As described above, when the copolymerized component was St, the CA tended to be the same, while it was markedly different in the case of EGDMA. The paradoxical phenomenon occurring between St and EGDMA monomers regarding the trends of contact angle possibly derived from the conjugation effect between the first macro-CTA block and the second block. In the case of PSt, an ultrawide conjugation effect along the whole polymer chain among phenyl groups averaged the charges and gave a similar surface with nearly equal electricity, leading to a similar contact angle regardless of the macro-CTA type. However, crosslinking polymerization by EGDMA only provided micromorphology tunability instead of averaging the polymer charges. The intermolecular conjugation effect of phenyl groups of the PhEm copolymer might induce a micellar shape with a hydrophilic inner (π–π stacking) but hydrophobic outer, resulting in a more hydrophobic surface and a higher CA compared to the BuEm copolymer, whose n-butyl side groups had weak interactions between each other and induced less special micromorphology or specific effects on the hydrophobicity.31 In summary, the hydrophilicity of the PFDCs could be controlled by quantitatively adjusting the ratio of two monomers, which will be useful for different practical applications.

Scanning electronic microscopy (SEM) was further conducted to examine the micromorphology of the PFDCs, as shown in Fig. 4. All PFDCs assembled into nanoparticles with a diameter ranging from 50 to 1600 nm related to the St content. With an increase in molar ratio of St monomer, the particle size of the nano-assemblies also increased. However, a dramatic decrease was observed from macro-CTA to PFDCs with relatively low contents of St (e.g. y = 30 and 120), which was induced by the π–π stacking between phenyl groups on cations and the PSt second block, which reduced the size of the particles. The large size of the macro-CTA might have originated from the adjacent quaternary phosphonium cations causing both strong electrostatic repulsion and steric hindrance that tremendously hampered the polymer chain assembly and expanded the size of the particles. The much smaller particle size of Ph60St30 synthesized in both methanol and 1,4-dioxane compared to that of Bu60St30 and Ph60 macro-CTA suggested that π–π stacking also occurred between phenyl groups on the cations and the PSt block, leading to a stronger intramolecular interaction that contracted the particle size of the nano-assemblies a lot more. Crosslinking polymerization with EGDMA increased the particle size of the Ph60-type PFDC but decreased it in the case of the Bu60-type PFDC, which might be due to the synergy of polymer chain elongation and intramolecular interactions (or repulsions) between PEGDMA and quaternary phosphonium cations.

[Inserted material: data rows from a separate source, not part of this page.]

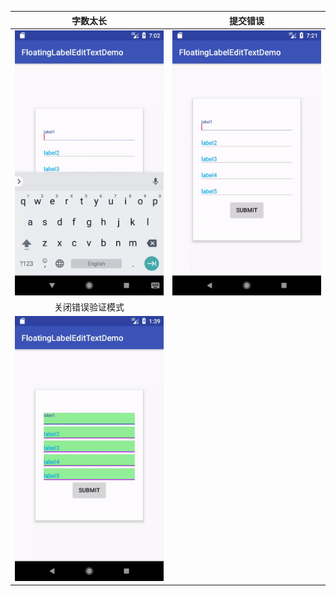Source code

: |字数太长|提交错误|
|:---:|:---:|
|![](../art/long_text_demo.gif)|![](../art/submit_error_demo.gif)|
|关闭错误验证模式||
|![](../art/disable_error_demo.gif)||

image file: d2tb01778d-f4.tif
Fig. 4 SEM images of PFDCs. Insets show the principal 3D schematic model for the nano-assemblies. M and D represent the methanol and 1,4-dioxane synthesis media, respectively.

The major morphology of the nano-assemblies was a dispersed sphere, while in some cases, a special morphology in the shape of a ball-bearing ring, cuboid, disk-bowl (Chinese shoe-shape gold ingot), circle sheet, wrinkled sphere, or twisted strip loop (Mobius loop) was observed (Fig. 4). Such special morphologies appeared randomly regardless of either St content or crosslinking, while their size was mostly located in a narrow range from 300 to 450 nm, suggesting a size-related effect on the morphology. However, the changes in the special morphology did not follow a specific trend, making it difficult to identify the formation mechanism. One thing that could be certain is that the stacking and packing of macromolecules began with a positively charged nucleus and expanded from point to planar, and finally to a three-dimensional structure. Excess polymer segments are attached to the surface of the spherical particles and assembled as either cones or smaller spheres. A proper explanation for the special morphology is that the intramolecular interactions between phenyl groups and electrostatic repulsion among quaternary phosphonium cations induced certain polymer chain arrangements then various special morphologies,32–34 and even different contact angles as described above.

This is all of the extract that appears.